[Records from a dataset]
▼
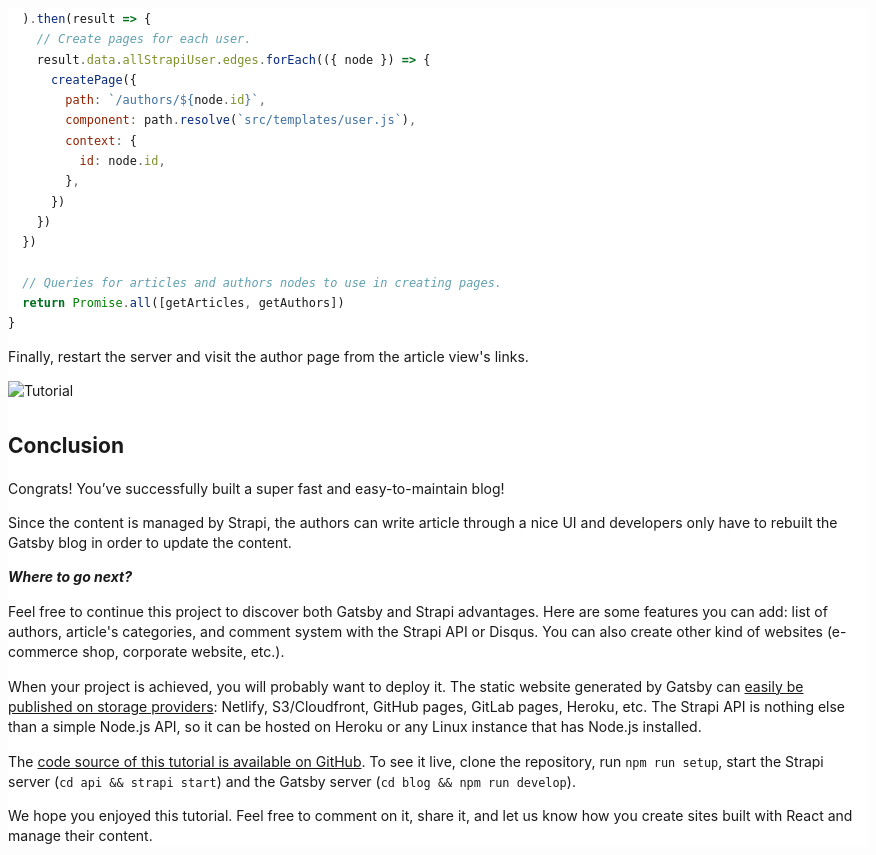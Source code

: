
 ```jsx
  ).then(result => {
    // Create pages for each user.
    result.data.allStrapiUser.edges.forEach(({ node }) => {
      createPage({
        path: `/authors/${node.id}`,
        component: path.resolve(`src/templates/user.js`),
        context: {
          id: node.id,
        },
      })
    })
  })

  // Queries for articles and authors nodes to use in creating pages.
  return Promise.all([getArticles, getAuthors])
}
```

Finally, restart the server and visit the author page from the article view's links.

![Tutorial](gatsby-author.png)

## Conclusion

Congrats! You’ve successfully built a super fast and easy-to-maintain blog!

Since the content is managed by Strapi, the authors can write article through a nice UI and developers only have to rebuilt the Gatsby blog in order to update the content.

**_Where to go next?_**

Feel free to continue this project to discover both Gatsby and Strapi advantages. Here are some features you can add: list of authors, article's categories, and comment system with the Strapi API or Disqus. You can also create other kind of websites (e-commerce shop, corporate website, etc.).

When your project is achieved, you will probably want to deploy it. The static website generated by Gatsby can [easily be published on storage providers](https://www.gatsbyjs.org/docs/deploying-and-hosting): Netlify, S3/Cloudfront, GitHub pages, GitLab pages, Heroku, etc. The Strapi API is nothing else than a simple Node.js API, so it can be hosted on Heroku or any Linux instance that has Node.js installed.

The [code source of this tutorial is available on GitHub](https://github.com/strapi/strapi-examples/tree/master/gatsby-strapi-tutorial). To see it live, clone the repository, run `npm run setup`, start the Strapi server (`cd api && strapi start`) and the Gatsby server (`cd blog && npm run develop`).

We hope you enjoyed this tutorial. Feel free to comment on it, share it, and let us know how you create sites built with React and manage their content.
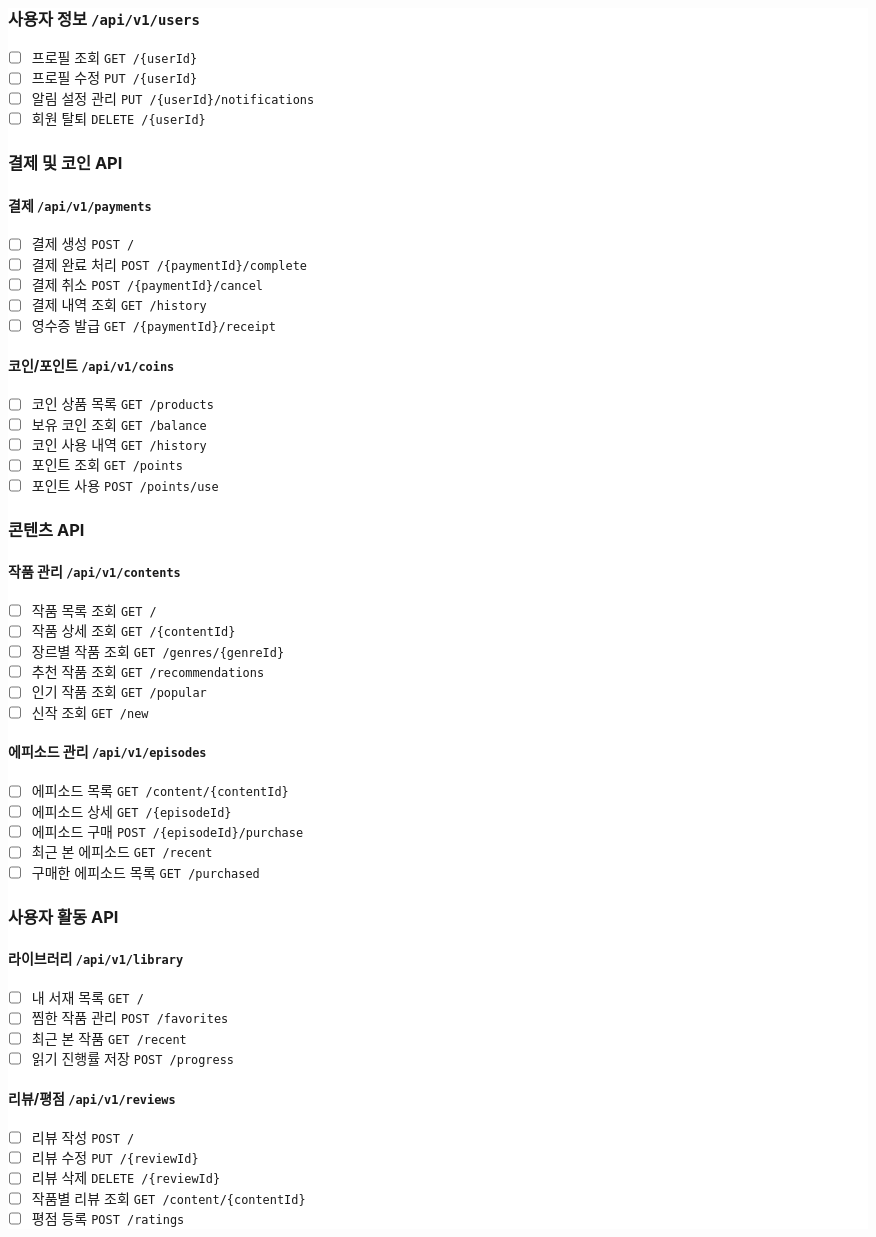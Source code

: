 ### 사용자 정보 `/api/v1/users`
- [ ] 프로필 조회 `GET /{userId}`
- [ ] 프로필 수정 `PUT /{userId}`
- [ ] 알림 설정 관리 `PUT /{userId}/notifications`
- [ ] 회원 탈퇴 `DELETE /{userId}`

### 결제 및 코인 API
#### 결제 `/api/v1/payments`
- [ ] 결제 생성 `POST /`
- [ ] 결제 완료 처리 `POST /{paymentId}/complete`
- [ ] 결제 취소 `POST /{paymentId}/cancel`
- [ ] 결제 내역 조회 `GET /history`
- [ ] 영수증 발급 `GET /{paymentId}/receipt`

#### 코인/포인트 `/api/v1/coins`
- [ ] 코인 상품 목록 `GET /products`
- [ ] 보유 코인 조회 `GET /balance`
- [ ] 코인 사용 내역 `GET /history`
- [ ] 포인트 조회 `GET /points`
- [ ] 포인트 사용 `POST /points/use`

### 콘텐츠 API
#### 작품 관리 `/api/v1/contents`
- [ ] 작품 목록 조회 `GET /`
- [ ] 작품 상세 조회 `GET /{contentId}`
- [ ] 장르별 작품 조회 `GET /genres/{genreId}`
- [ ] 추천 작품 조회 `GET /recommendations`
- [ ] 인기 작품 조회 `GET /popular`
- [ ] 신작 조회 `GET /new`

#### 에피소드 관리 `/api/v1/episodes`
- [ ] 에피소드 목록 `GET /content/{contentId}`
- [ ] 에피소드 상세 `GET /{episodeId}`
- [ ] 에피소드 구매 `POST /{episodeId}/purchase`
- [ ] 최근 본 에피소드 `GET /recent`
- [ ] 구매한 에피소드 목록 `GET /purchased`

### 사용자 활동 API
#### 라이브러리 `/api/v1/library`
- [ ] 내 서재 목록 `GET /`
- [ ] 찜한 작품 관리 `POST /favorites`
- [ ] 최근 본 작품 `GET /recent`
- [ ] 읽기 진행률 저장 `POST /progress`

#### 리뷰/평점 `/api/v1/reviews`
- [ ] 리뷰 작성 `POST /`
- [ ] 리뷰 수정 `PUT /{reviewId}`
- [ ] 리뷰 삭제 `DELETE /{reviewId}`
- [ ] 작품별 리뷰 조회 `GET /content/{contentId}`
- [ ] 평점 등록 `POST /ratings`
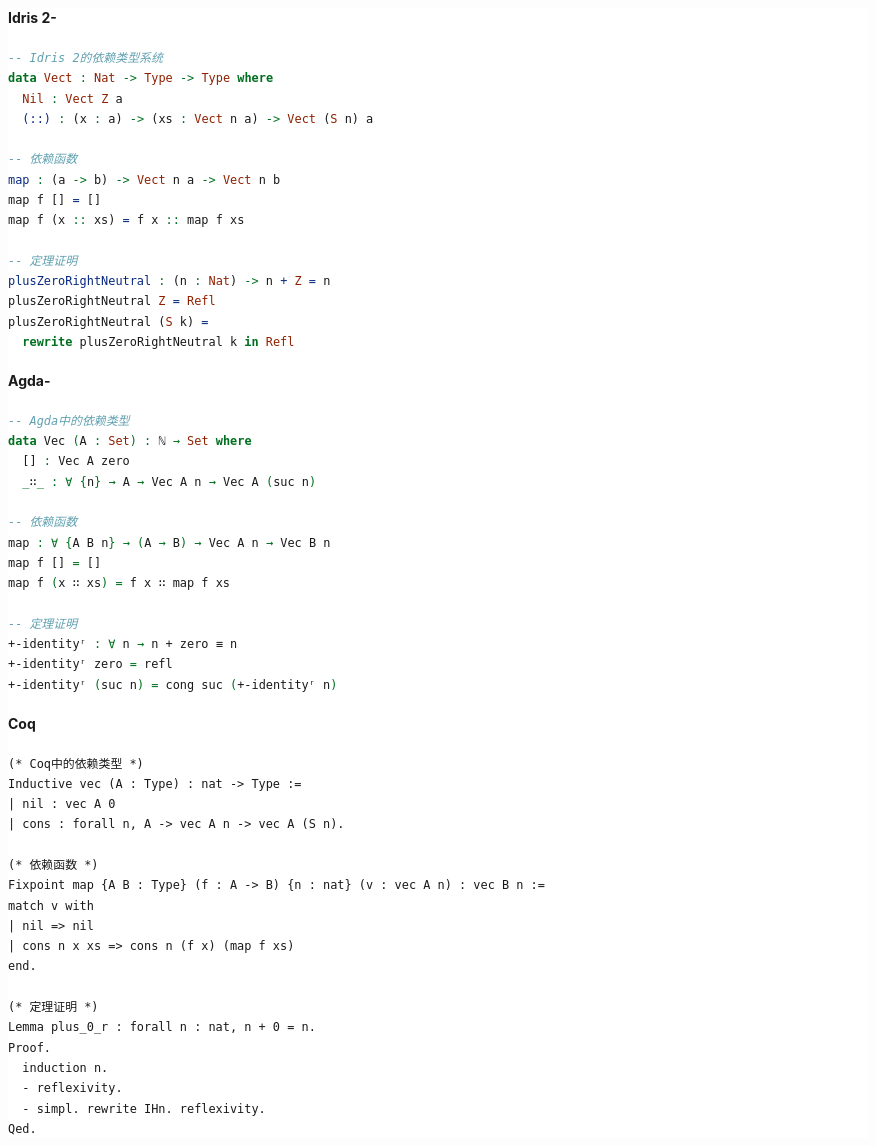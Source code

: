 #### Idris 2-

```idris
-- Idris 2的依赖类型系统
data Vect : Nat -> Type -> Type where
  Nil : Vect Z a
  (::) : (x : a) -> (xs : Vect n a) -> Vect (S n) a

-- 依赖函数
map : (a -> b) -> Vect n a -> Vect n b
map f [] = []
map f (x :: xs) = f x :: map f xs

-- 定理证明
plusZeroRightNeutral : (n : Nat) -> n + Z = n
plusZeroRightNeutral Z = Refl
plusZeroRightNeutral (S k) = 
  rewrite plusZeroRightNeutral k in Refl
```

#### Agda-

```agda
-- Agda中的依赖类型
data Vec (A : Set) : ℕ → Set where
  [] : Vec A zero
  _∷_ : ∀ {n} → A → Vec A n → Vec A (suc n)

-- 依赖函数
map : ∀ {A B n} → (A → B) → Vec A n → Vec B n
map f [] = []
map f (x ∷ xs) = f x ∷ map f xs

-- 定理证明
+-identityʳ : ∀ n → n + zero ≡ n
+-identityʳ zero = refl
+-identityʳ (suc n) = cong suc (+-identityʳ n)
```

#### Coq

```coq
(* Coq中的依赖类型 *)
Inductive vec (A : Type) : nat -> Type :=
| nil : vec A 0
| cons : forall n, A -> vec A n -> vec A (S n).

(* 依赖函数 *)
Fixpoint map {A B : Type} (f : A -> B) {n : nat} (v : vec A n) : vec B n :=
match v with
| nil => nil
| cons n x xs => cons n (f x) (map f xs)
end.

(* 定理证明 *)
Lemma plus_0_r : forall n : nat, n + 0 = n.
Proof.
  induction n.
  - reflexivity.
  - simpl. rewrite IHn. reflexivity.
Qed.
```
▲
Problem:
Find every line of the data that includes the string "episodeId". Copy each of those lines.

Exercise result:
- [ ] 에피소드 상세 `GET /{episodeId}`
- [ ] 에피소드 구매 `POST /{episodeId}/purchase`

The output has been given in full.